At the end of the Autumn semester, Londonmet interpreting students need to present a skill or tool relating to consecutive interpreting in groups of 4 students. There have been amazing presentations over the years but never did I get a presentation on how students experience consecutive interpreting as a community of practice.

A group of four students presented how they perceived communities of practice as a tool to learn consecutive interpreting, practice, share knowledge and build a community of practice. They connected our interpreting virtual classes initiatives to the virtual community of practice and demonstrated that our e learning tools could (or not) enhance virtual communities of practice.  With their permission, their filmed presentation can be seen here.
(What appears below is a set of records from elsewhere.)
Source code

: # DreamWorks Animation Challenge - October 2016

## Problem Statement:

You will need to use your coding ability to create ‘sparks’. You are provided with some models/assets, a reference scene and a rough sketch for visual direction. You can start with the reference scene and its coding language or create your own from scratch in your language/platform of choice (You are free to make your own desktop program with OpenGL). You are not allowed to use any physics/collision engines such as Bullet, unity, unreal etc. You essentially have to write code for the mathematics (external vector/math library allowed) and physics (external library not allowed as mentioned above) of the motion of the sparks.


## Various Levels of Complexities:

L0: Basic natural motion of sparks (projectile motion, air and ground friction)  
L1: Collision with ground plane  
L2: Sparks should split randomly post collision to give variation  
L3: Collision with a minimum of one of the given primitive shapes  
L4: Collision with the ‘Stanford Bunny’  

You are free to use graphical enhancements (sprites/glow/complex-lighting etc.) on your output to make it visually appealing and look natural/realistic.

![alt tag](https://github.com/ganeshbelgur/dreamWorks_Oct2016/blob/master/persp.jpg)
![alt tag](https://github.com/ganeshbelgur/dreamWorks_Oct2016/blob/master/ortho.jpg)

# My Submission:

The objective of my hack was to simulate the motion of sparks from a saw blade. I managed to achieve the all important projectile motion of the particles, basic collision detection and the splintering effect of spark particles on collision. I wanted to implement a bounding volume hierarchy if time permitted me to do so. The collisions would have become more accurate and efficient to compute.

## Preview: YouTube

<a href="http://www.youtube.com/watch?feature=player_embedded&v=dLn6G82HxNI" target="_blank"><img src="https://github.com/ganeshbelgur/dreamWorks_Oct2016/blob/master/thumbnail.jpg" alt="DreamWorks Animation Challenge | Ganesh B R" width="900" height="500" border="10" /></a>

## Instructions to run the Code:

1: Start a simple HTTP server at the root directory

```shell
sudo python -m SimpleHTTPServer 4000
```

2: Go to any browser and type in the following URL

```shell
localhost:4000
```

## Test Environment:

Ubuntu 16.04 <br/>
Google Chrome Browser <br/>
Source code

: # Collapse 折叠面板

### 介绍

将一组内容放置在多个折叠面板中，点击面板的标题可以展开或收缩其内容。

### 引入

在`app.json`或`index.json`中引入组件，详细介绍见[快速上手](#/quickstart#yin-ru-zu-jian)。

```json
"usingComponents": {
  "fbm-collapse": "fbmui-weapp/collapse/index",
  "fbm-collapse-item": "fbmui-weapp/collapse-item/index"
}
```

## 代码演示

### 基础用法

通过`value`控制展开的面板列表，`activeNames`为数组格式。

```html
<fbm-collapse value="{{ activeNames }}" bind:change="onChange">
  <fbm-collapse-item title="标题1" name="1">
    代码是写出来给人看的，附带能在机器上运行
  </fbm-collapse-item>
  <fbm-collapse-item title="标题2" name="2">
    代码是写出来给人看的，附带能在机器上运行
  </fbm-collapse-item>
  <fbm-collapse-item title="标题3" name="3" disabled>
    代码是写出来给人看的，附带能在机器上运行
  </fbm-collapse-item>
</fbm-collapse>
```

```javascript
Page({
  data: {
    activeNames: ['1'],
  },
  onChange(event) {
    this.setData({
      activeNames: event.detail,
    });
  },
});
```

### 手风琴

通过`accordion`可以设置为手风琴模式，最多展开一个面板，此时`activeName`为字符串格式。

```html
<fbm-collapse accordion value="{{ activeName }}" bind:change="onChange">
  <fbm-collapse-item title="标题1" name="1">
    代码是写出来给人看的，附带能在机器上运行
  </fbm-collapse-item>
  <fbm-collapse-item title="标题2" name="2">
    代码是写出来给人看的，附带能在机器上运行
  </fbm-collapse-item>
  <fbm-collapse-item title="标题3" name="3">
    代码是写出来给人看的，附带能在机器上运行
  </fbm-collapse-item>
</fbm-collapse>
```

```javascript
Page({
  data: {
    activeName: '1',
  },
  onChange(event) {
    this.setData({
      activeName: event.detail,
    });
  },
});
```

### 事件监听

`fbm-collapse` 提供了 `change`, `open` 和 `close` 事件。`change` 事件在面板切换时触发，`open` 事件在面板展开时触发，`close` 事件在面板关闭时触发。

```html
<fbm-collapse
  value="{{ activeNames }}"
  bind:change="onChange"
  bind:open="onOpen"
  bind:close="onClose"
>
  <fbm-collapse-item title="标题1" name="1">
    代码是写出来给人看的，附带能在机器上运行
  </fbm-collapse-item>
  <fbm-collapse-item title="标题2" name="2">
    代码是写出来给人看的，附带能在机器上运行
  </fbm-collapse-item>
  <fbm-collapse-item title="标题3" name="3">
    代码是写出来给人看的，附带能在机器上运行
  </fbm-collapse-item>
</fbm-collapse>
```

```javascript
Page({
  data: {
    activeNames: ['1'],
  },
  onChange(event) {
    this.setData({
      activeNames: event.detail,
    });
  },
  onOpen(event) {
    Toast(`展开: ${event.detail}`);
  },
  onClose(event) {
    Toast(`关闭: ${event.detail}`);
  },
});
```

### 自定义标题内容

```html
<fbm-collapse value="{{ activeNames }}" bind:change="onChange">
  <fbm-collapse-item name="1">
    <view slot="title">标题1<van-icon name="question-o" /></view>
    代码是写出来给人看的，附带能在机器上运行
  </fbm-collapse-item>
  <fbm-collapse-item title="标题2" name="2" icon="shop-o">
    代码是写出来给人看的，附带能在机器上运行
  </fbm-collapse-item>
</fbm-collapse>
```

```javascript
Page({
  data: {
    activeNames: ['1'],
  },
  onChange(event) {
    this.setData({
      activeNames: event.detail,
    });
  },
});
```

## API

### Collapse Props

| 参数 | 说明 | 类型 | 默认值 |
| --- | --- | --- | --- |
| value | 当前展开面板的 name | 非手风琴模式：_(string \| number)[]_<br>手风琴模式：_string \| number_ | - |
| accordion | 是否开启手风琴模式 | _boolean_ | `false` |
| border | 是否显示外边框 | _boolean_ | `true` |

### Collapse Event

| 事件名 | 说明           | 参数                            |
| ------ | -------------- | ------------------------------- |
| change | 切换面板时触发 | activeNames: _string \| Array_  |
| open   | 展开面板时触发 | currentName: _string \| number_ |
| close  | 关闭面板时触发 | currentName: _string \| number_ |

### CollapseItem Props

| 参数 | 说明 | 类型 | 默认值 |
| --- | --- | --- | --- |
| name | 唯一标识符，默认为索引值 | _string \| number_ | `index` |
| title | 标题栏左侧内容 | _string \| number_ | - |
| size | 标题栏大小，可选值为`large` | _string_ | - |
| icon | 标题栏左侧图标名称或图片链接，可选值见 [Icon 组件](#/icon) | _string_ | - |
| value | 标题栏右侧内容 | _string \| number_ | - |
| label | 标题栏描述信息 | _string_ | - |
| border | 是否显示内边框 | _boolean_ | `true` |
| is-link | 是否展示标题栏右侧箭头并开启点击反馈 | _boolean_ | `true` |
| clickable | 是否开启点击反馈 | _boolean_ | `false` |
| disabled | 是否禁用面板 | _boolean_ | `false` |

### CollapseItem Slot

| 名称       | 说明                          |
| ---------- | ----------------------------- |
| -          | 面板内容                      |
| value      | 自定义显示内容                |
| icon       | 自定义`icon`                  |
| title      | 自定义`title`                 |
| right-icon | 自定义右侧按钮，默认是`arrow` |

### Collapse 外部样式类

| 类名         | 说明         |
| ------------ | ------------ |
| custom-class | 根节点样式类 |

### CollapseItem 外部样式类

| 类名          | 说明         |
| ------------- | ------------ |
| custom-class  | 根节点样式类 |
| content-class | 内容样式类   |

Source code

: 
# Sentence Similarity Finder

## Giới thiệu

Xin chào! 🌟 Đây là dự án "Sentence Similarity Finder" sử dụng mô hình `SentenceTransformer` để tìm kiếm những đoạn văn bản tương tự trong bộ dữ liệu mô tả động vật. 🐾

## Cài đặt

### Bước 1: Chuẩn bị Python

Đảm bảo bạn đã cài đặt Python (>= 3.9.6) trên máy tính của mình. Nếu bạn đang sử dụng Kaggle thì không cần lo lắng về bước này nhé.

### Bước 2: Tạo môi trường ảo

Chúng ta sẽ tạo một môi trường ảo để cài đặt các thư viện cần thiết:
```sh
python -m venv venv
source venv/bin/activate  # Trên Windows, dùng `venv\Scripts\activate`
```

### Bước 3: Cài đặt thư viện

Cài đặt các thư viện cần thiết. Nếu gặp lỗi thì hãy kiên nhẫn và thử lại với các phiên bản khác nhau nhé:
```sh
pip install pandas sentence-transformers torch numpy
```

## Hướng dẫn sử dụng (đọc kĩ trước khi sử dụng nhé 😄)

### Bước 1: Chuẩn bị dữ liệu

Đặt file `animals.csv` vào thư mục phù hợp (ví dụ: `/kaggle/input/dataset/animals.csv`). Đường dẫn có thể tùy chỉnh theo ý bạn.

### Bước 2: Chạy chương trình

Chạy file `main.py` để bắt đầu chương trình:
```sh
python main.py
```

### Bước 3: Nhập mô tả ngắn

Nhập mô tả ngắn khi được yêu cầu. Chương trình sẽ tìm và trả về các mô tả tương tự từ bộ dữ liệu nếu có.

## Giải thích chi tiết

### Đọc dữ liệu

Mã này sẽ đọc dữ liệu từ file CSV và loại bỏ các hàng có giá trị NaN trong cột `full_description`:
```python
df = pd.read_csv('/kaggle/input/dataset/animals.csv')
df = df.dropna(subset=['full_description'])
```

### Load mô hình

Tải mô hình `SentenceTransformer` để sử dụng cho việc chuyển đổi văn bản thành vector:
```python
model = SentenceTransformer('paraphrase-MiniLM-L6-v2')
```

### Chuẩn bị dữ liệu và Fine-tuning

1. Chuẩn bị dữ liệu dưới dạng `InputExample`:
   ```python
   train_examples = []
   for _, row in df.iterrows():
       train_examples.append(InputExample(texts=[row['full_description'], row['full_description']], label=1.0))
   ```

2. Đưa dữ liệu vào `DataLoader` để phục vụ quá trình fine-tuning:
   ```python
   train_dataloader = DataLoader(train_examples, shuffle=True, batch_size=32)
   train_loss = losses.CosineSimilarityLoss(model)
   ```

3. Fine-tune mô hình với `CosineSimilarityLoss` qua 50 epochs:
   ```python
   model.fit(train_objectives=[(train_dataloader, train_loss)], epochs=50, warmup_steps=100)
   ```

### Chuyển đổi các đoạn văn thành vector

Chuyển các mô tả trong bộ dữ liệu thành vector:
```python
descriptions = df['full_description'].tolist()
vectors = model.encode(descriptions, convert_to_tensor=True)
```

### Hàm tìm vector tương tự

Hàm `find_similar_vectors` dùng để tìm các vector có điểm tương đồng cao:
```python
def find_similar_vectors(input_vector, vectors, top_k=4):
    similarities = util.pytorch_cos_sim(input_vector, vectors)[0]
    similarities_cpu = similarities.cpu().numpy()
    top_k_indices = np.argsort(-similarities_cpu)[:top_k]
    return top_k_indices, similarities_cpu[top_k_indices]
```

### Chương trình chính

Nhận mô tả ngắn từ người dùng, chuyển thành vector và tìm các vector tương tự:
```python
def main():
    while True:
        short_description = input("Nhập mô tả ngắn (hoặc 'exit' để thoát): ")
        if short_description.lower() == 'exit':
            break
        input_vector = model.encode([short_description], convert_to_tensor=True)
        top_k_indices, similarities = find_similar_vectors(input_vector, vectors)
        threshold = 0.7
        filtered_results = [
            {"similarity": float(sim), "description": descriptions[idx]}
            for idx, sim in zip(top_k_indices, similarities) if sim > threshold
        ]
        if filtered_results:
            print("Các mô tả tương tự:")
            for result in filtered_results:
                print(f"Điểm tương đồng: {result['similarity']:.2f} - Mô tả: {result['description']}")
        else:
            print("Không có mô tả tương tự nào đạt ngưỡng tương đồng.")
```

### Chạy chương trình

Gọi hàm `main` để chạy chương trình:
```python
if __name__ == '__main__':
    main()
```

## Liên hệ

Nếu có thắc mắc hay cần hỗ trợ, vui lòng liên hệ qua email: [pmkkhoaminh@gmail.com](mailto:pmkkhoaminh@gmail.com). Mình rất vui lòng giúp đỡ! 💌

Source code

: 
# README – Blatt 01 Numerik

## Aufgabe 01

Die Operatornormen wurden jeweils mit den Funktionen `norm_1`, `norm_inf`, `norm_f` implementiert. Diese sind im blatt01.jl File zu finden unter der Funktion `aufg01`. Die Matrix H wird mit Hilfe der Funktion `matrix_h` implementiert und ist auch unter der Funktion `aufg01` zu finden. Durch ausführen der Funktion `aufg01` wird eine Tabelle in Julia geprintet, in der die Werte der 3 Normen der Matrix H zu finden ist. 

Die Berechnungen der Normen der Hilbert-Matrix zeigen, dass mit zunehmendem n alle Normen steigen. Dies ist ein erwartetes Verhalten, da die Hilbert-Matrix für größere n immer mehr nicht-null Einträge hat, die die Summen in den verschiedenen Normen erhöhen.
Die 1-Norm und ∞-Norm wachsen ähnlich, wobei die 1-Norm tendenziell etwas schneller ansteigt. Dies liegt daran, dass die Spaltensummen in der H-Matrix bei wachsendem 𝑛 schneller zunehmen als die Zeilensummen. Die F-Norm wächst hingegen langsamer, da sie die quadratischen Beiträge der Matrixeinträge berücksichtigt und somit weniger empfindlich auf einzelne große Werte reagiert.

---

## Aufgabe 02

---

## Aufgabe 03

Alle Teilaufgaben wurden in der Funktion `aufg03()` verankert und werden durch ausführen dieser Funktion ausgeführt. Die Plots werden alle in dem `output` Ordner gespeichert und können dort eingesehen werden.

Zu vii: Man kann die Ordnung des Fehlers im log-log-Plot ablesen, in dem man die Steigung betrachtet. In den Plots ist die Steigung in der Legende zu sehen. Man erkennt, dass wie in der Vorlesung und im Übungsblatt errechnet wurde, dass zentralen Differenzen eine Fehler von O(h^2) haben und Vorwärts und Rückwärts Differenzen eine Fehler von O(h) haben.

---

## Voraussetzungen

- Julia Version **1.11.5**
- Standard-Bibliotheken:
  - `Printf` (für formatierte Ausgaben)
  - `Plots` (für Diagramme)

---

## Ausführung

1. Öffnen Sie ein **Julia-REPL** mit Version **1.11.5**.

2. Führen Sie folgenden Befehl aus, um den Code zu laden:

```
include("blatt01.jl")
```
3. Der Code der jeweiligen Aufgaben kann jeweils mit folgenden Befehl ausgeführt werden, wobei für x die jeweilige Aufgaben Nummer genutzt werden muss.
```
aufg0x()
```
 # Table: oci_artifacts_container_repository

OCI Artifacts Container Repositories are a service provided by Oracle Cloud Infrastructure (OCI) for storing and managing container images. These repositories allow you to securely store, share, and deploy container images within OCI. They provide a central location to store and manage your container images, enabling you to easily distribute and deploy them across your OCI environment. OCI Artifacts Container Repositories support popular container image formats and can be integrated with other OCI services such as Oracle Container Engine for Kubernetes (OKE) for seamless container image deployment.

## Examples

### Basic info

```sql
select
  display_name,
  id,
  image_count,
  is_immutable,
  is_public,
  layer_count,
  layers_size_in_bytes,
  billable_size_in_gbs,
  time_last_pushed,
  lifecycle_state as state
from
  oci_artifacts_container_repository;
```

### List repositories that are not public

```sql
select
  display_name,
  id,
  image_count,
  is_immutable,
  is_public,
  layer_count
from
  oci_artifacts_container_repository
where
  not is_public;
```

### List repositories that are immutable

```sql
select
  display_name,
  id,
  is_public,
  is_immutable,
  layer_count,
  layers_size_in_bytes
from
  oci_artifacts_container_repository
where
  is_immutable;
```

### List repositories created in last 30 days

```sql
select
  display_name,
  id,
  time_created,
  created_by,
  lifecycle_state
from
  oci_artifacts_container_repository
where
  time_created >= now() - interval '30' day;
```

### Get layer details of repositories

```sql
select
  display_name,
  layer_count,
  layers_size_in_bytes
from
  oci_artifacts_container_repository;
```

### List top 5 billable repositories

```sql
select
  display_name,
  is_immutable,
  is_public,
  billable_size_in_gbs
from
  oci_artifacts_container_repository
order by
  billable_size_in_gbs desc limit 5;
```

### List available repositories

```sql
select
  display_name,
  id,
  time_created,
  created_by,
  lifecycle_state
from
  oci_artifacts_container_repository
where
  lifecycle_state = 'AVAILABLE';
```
Like a stage director, I was amazed that students had understood the interest in the community of practice approach in their own learning. They had created their own Google Community and were already starting to work as a community of practice, integrating peers from their cohort and peers from virtual classes with partner universities. They were enthusiastic, motivated and you could perceive that they had gained an insight on all the benefits of a community of practice for them as individuals and also as professionals. They were using the community of practice model to communicate, share and grow. Their presentation was their work. I had participated in their discussions to prepare the presentation but never thought they would place the communities of practice model centre stage.

What can I say? I was speechless. 

The title of my blog, Community of Practice: the missing link for interpreting studies, gives an indication of my conviction and ambition towards the interpreting profession. This belief fuels my energy to relentlessly integrate the CoP mindset in the way Londonmet interpreting students learn, interact, perceive themselves as individuals and as professionals. When interpreting students leave the course, they have been exposed to learning and sharing as a community of practice; I know that they take this experience away and that without being fully aware of it, they embrace their new profession, colleagues and challenges with an open mind and trust that will give them the confidence to create new networks or join existing ones. 

Years after they leave the course, I have the privilege to follow interpreting alumni and observe how they embraced the experience and developed their own adapted CoP strategies.

In my next post, I will focus on the Londonmet interpreting ambassador scheme set up with the CoP model in mind.

I look forward to your comments and ideas.

Disclaimer: The views expressed here are the author’s own and should not be taken to represent the official positions of universities, networks or associations.


  1. Great success Danielle! I am looking forward to watching the video. Unfortunately the YouTube link says it is "private" :(

  2. Thank you for letting me know Aude Valerie! I have now changed the setting again and you should be able to watch it. Not sure what happened in the change of settings. Let me know what you think!